## Required work
An exact copy of every entry is required, without the pictures.

^^^^

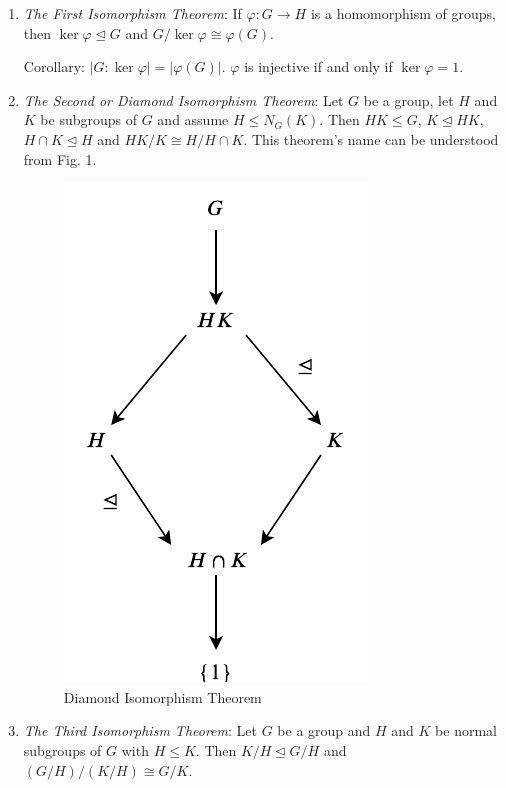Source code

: \documentclass{article}
\numberwithin{equation}{section}
\theoremstyle{definition}
\numberwithin{definition}{section}
\numberwithin{theorem}{section}
\theoremstyle{remark}
\numberwithin{exercise}{section}
\begin{document}
    \begin{enumerate}
    
    \item\textit{The First Isomorphism Theorem}: If $\varphi: G\to H$ is a homomorphism of groups, then $\ker \varphi \unlhd G$ and $G/\ker \varphi \cong \varphi(G).$
    
    Corollary: $|G:\ker\varphi|=|\varphi(G)|$. $\varphi$ is injective if and only if $\ker \varphi = 1$.
    
    \item\textit{The Second or Diamond Isomorphism Theorem}: Let $G$ be a group, let $H$ and $K$ be subgroups of $G$ and assume $H\leq N_{G}(K)$. Then $HK\leq G$, $K\unlhd HK$, $H\cap K\unlhd H$ and $HK/K\cong H/H\cap K$. This theorem's name can be understood from Fig. 1.
    
    \begin{figure}[ht!]
        \centering
        \includegraphics{img/diamondIsoThm.pdf}
        \caption{Diamond Isomorphism Theorem}
        \label{Fig. 1}
    \end{figure}
    
    \item\textit{The Third Isomorphism Theorem}: Let $G$ be a group and $H$ and $K$ be normal subgroups of $G$ with $H\leq K$. Then $K/H\unlhd G/H$ and $(G/H)/(K/H)\cong G/K$.
    

\end{enumerate}
\end{document}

^^^^

## Task result
Source code

: \documentclass{article}
\numberwithin{equation}{section}
\theoremstyle{definition}
\numberwithin{definition}{section}
\numberwithin{theorem}{section}
\theoremstyle{remark}
\numberwithin{exercise}{section}
\begin{document}
    \begin{enumerate}
    
    \item\textit{The First Isomorphism Theorem}: If $\varphi: G\to H$ is a homomorphism of groups, then $\ker \varphi \unlhd G$ and $G/\ker \varphi \cong \varphi(G).$
    
    Corollary: $|G:\ker\varphi|=|\varphi(G)|$. $\varphi$ is injective if and only if $\ker \varphi = 1$.
    
    \item\textit{The Second or Diamond Isomorphism Theorem}: Let $G$ be a group, let $H$ and $K$ be subgroups of $G$ and assume $H\leq N_{G}(K)$. Then $HK\leq G$, $K\unlhd HK$, $H\cap K\unlhd H$ and $HK/K\cong H/H\cap K$. This theorem's name can be understood from Fig. 1.
    
    \begin{figure}[ht!]
        \centering
        \includegraphics{img/diamondIsoThm.pdf}
        \caption{Diamond Isomorphism Theorem}
        \label{Fig. 1}
    \end{figure}
    
    \item\textit{The Third Isomorphism Theorem}: Let $G$ be a group and $H$ and $K$ be normal subgroups of $G$ with $H\leq K$. Then $K/H\unlhd G/H$ and $(G/H)/(K/H)\cong G/K$.
    

\end{enumerate}
\end{document}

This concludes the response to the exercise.